Los componentes de un grupo uniformado con camisa azul y boina roja, que acababan de llegar de la calle, se cuadraron, brazo en alto, y entonaron a voz en cuello el Cara al sol. Todos los presentes los imitaron, incluso Federico. Hasta que terminó el himno no se movió nadie, y los que llegaban del exterior o aparecían allí, procedentes de algún otro departamento, se unían automáticamente al canto y permanecían rígidos. Finalmente, se repitieron los gritos y las figuras de aquel cuadro recobraron el movimiento.

Federico empezó a liar lentamente un cigarrillo para disimular su aturdimiento y tener un pretexto para rehuir otros ojos y evitarse las preguntas que vendrían después. De pronto oyó:

—¡Camarada Olivares!

Era una conocida voz de mujer y levantó la vista en aquella dirección. Sí, era Matilde, que avanzaba hacia él llevando en la mano una de aquellas bolsas de víveres. Su sonrisa era alegre, abierta; pero su mirada desmentía a la boca. Le cogió de un brazo y se lo llevó fuera, al sucio jardín.

—Toma —y le dio la bolsa—. A pesar de que me dijo mi madre que querías verme y que venías para acá, no me lo creí.

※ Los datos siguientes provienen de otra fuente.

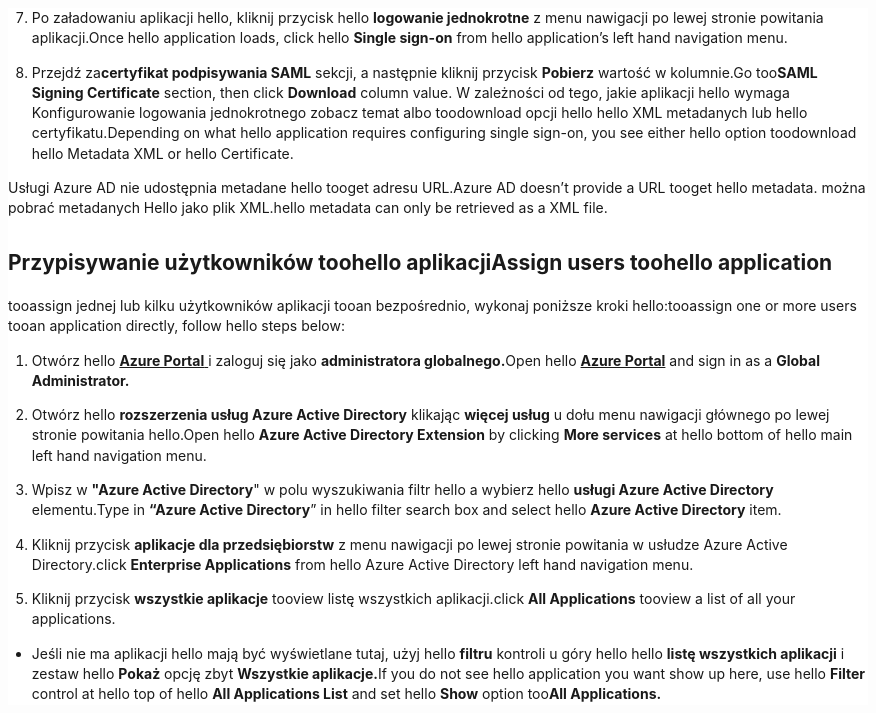 7.  <span data-ttu-id="7ad22-184">Po załadowaniu aplikacji hello, kliknij przycisk hello **logowanie jednokrotne** z menu nawigacji po lewej stronie powitania aplikacji.</span><span class="sxs-lookup"><span data-stu-id="7ad22-184">Once hello application loads, click hello **Single sign-on** from hello application’s left hand navigation menu.</span></span>

8.  <span data-ttu-id="7ad22-185">Przejdź za**certyfikat podpisywania SAML** sekcji, a następnie kliknij przycisk **Pobierz** wartość w kolumnie.</span><span class="sxs-lookup"><span data-stu-id="7ad22-185">Go too**SAML Signing Certificate** section, then click **Download** column value.</span></span> <span data-ttu-id="7ad22-186">W zależności od tego, jakie aplikacji hello wymaga Konfigurowanie logowania jednokrotnego zobacz temat albo toodownload opcji hello hello XML metadanych lub hello certyfikatu.</span><span class="sxs-lookup"><span data-stu-id="7ad22-186">Depending on what hello application requires configuring single sign-on, you see either hello option toodownload hello Metadata XML or hello Certificate.</span></span>

<span data-ttu-id="7ad22-187">Usługi Azure AD nie udostępnia metadane hello tooget adresu URL.</span><span class="sxs-lookup"><span data-stu-id="7ad22-187">Azure AD doesn’t provide a URL tooget hello metadata.</span></span> <span data-ttu-id="7ad22-188">można pobrać metadanych Hello jako plik XML.</span><span class="sxs-lookup"><span data-stu-id="7ad22-188">hello metadata can only be retrieved as a XML file.</span></span>

## <a name="assign-users-toohello-application"></a><span data-ttu-id="7ad22-189">Przypisywanie użytkowników toohello aplikacji</span><span class="sxs-lookup"><span data-stu-id="7ad22-189">Assign users toohello application</span></span>

<span data-ttu-id="7ad22-190">tooassign jednej lub kilku użytkowników aplikacji tooan bezpośrednio, wykonaj poniższe kroki hello:</span><span class="sxs-lookup"><span data-stu-id="7ad22-190">tooassign one or more users tooan application directly, follow hello steps below:</span></span>

1.  <span data-ttu-id="7ad22-191">Otwórz hello [ **Azure Portal** ](https://portal.azure.com/) i zaloguj się jako **administratora globalnego.**</span><span class="sxs-lookup"><span data-stu-id="7ad22-191">Open hello [**Azure Portal**](https://portal.azure.com/) and sign in as a **Global Administrator.**</span></span>

2.  <span data-ttu-id="7ad22-192">Otwórz hello **rozszerzenia usług Azure Active Directory** klikając **więcej usług** u dołu menu nawigacji głównego po lewej stronie powitania hello.</span><span class="sxs-lookup"><span data-stu-id="7ad22-192">Open hello **Azure Active Directory Extension** by clicking **More services** at hello bottom of hello main left hand navigation menu.</span></span>

3.  <span data-ttu-id="7ad22-193">Wpisz w **"Azure Active Directory**" w polu wyszukiwania filtr hello a wybierz hello **usługi Azure Active Directory** elementu.</span><span class="sxs-lookup"><span data-stu-id="7ad22-193">Type in **“Azure Active Directory**” in hello filter search box and select hello **Azure Active Directory** item.</span></span>

4.  <span data-ttu-id="7ad22-194">Kliknij przycisk **aplikacje dla przedsiębiorstw** z menu nawigacji po lewej stronie powitania w usłudze Azure Active Directory.</span><span class="sxs-lookup"><span data-stu-id="7ad22-194">click **Enterprise Applications** from hello Azure Active Directory left hand navigation menu.</span></span>

5.  <span data-ttu-id="7ad22-195">Kliknij przycisk **wszystkie aplikacje** tooview listę wszystkich aplikacji.</span><span class="sxs-lookup"><span data-stu-id="7ad22-195">click **All Applications** tooview a list of all your applications.</span></span>

  * <span data-ttu-id="7ad22-196">Jeśli nie ma aplikacji hello mają być wyświetlane tutaj, użyj hello **filtru** kontroli u góry hello hello **listę wszystkich aplikacji** i zestaw hello **Pokaż** opcję zbyt **Wszystkie aplikacje.**</span><span class="sxs-lookup"><span data-stu-id="7ad22-196">If you do not see hello application you want show up here, use hello **Filter** control at hello top of hello **All Applications List** and set hello **Show** option too**All Applications.**</span></span>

Hablaba haciendo muchos gestos y riendo, pero su voz y sus palabras tenían un acento hondo, emocionado, como si fuera una muñeca parlante que se moviera y hablara en cómica discordancia. Ello desconcertaba aún más a Federico, que dijo:

—Pues si tardas unos segundos más en aparecer, no me encuentras. No podía resistirlo más tiempo.

Matilde soltó una carcajada.

—Tonto, más que tonto —le dijo con los ojos humedecidos Luego, bajando el tono de voz, añadió—: Tienes que hacer un esfuerzo, cariño. Es necesario que te mezcles con ellos hasta que tú puedas orientarte y buscarte una protección o un camuflaje. He estado temblando por ti todos estos días, y sigo temiendo que te pase algo, ¿comprendes? —y le miraba riendo y llorando a la vez.

—No podré, Matilde.

—Tienes que intentarlo y ahora ríe, hombre, ríe —y, simulando que le enseñaba los víveres que contenía la bolsa, le fue diciendo—: Hay mucha pólvora en el ambiente, mucha pólvora, ¿entiendes? Pues bien, he decidido que acompañes hasta las Ventas a unos camaradas de Auxilio Social de Logroño que acaban de llegar al frente de una expedición de víveres. Son simpáticos y con ellos no corres peligro. Aquí tienes las señas de la casa donde vais. El caso es que te vean entrar y salir. Así, tú te acostumbrarás y ellos también, y ya no te preguntarán nada, ¿comprendes?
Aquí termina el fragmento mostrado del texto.